- _WHAT THE TASK ASKS_:
Lines with the string "dados" are to be identified in the listing and copied.

- _SUPPLIED MATERIAL_:

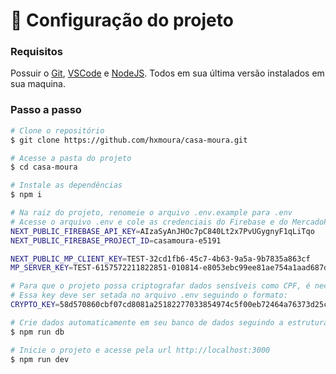 # 🚀 Configuração do projeto

### Requisitos
Possuir o [Git](https://git-scm.com), [VSCode](https://code.visualstudio.com) e [NodeJS](https://nodejs.org). Todos em sua última versão instalados em sua maquina.

### Passo a passo

```bash
# Clone o repositório
$ git clone https://github.com/hxmoura/casa-moura.git

# Acesse a pasta do projeto
$ cd casa-moura

# Instale as dependências
$ npm i

# Na raiz do projeto, renomeie o arquivo .env.example para .env
# Acesse o arquivo .env e cole as credenciais do Firebase e do MercadoPago, seguindo o modelo:
NEXT_PUBLIC_FIREBASE_API_KEY=AIzaSyAnJHOc7pC840Lt2x7PvUGygnyF1qLiTqo
NEXT_PUBLIC_FIREBASE_PROJECT_ID=casamoura-e5191

NEXT_PUBLIC_MP_CLIENT_KEY=TEST-32cd1fb6-45c7-4b63-9a5a-9b7835a863cf
MP_SERVER_KEY=TEST-6157572211822851-010814-e8053ebc99ee81ae754a1aad687d7aa5-161640604

# Para que o projeto possa criptografar dados sensíveis como CPF, é necessário gerar uma key única com 32 bytes.
# Essa key deve ser setada no arquivo .env seguindo o formato:
CRYPTO_KEY=58d570860cbf07cd8081a25182277033854974c5f00eb72464a76373d25c557b

# Crie dados automaticamente em seu banco de dados seguindo a estrutura de dados do projeto.
$ npm run db

# Inicie o projeto e acesse pela url http://localhost:3000
$ npm run dev
```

- _FINISHED EXERCISE_:
# Para que o projeto possa criptografar dados sensíveis como CPF, é necessário gerar uma key única com 32 bytes.
# Crie dados automaticamente em seu banco de dados seguindo a estrutura de dados do projeto.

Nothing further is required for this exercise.